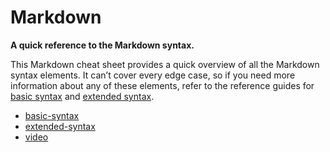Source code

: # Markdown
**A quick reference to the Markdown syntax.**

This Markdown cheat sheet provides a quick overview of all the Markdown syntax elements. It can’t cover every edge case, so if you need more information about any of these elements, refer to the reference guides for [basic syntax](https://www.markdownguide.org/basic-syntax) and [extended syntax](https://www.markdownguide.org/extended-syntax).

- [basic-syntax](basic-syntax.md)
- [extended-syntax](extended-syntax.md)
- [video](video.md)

----

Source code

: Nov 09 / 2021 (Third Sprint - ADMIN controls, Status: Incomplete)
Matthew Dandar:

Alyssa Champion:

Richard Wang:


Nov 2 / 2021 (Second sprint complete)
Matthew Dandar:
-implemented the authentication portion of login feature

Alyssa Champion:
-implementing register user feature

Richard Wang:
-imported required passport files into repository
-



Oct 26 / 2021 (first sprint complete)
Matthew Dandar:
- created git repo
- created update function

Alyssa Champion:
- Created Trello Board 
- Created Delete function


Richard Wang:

----

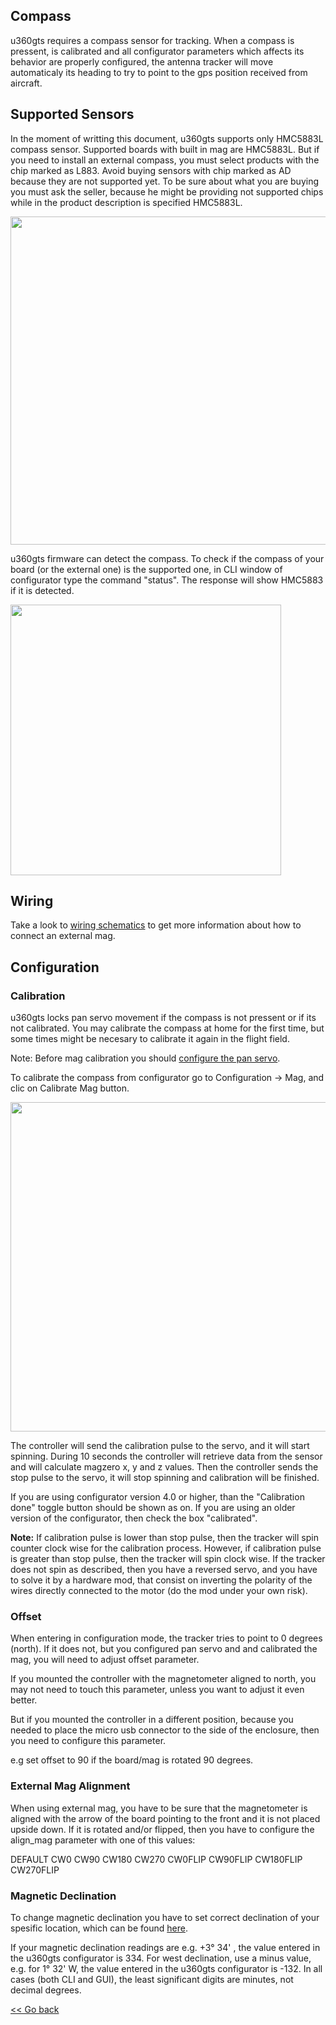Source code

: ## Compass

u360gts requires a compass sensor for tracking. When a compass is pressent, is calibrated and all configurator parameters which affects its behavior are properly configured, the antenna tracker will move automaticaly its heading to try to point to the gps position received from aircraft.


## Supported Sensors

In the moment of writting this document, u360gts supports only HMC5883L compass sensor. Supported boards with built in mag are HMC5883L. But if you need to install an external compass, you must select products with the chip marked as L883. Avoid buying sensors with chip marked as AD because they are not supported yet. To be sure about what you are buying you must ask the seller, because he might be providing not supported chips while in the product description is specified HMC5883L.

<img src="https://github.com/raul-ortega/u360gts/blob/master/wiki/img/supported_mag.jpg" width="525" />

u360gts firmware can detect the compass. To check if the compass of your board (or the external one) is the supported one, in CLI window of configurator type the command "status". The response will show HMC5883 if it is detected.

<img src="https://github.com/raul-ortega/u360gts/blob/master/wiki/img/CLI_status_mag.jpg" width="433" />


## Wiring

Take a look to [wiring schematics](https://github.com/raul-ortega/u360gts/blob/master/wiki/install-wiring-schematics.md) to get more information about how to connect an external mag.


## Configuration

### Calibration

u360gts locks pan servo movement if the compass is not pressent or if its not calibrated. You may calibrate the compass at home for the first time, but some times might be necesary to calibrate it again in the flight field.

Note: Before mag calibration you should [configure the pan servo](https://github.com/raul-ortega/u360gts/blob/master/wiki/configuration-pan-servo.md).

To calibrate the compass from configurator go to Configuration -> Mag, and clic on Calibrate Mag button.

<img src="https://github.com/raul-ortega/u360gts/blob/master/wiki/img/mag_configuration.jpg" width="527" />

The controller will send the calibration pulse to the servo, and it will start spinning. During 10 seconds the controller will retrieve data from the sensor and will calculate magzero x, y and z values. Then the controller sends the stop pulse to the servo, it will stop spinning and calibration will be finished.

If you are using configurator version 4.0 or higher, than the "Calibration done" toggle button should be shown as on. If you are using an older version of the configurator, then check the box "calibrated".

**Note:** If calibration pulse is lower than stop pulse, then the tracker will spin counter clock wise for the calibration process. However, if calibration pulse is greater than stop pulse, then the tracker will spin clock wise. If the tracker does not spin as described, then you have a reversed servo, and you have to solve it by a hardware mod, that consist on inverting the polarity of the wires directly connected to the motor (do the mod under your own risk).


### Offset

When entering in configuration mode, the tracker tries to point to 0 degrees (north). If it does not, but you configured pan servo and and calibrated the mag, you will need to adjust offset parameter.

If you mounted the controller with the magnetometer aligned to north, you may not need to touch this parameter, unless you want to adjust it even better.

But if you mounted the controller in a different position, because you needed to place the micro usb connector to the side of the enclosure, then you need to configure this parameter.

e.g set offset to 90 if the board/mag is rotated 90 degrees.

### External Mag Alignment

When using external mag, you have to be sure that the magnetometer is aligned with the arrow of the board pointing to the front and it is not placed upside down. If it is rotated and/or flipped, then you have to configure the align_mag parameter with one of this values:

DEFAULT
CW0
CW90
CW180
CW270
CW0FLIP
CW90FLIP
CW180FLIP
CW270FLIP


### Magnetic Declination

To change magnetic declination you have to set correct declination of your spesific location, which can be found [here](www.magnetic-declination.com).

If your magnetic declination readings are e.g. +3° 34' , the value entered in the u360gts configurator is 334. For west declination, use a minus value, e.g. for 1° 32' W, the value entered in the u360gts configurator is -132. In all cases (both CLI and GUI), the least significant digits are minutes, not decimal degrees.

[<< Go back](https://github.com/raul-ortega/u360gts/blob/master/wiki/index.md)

----

YOUR OBJECTIVE ▸ What are the lines, exactly as written above, from the line with "This Markdown cheat" to the line with "- [video](video.md)", both included? Output only those.

TASK OUTPUT ▸
This Markdown cheat sheet provides a quick overview of all the Markdown syntax elements. It can’t cover every edge case, so if you need more information about any of these elements, refer to the reference guides for [basic syntax](https://www.markdownguide.org/basic-syntax) and [extended syntax](https://www.markdownguide.org/extended-syntax).

- [basic-syntax](basic-syntax.md)
- [extended-syntax](extended-syntax.md)
- [video](video.md)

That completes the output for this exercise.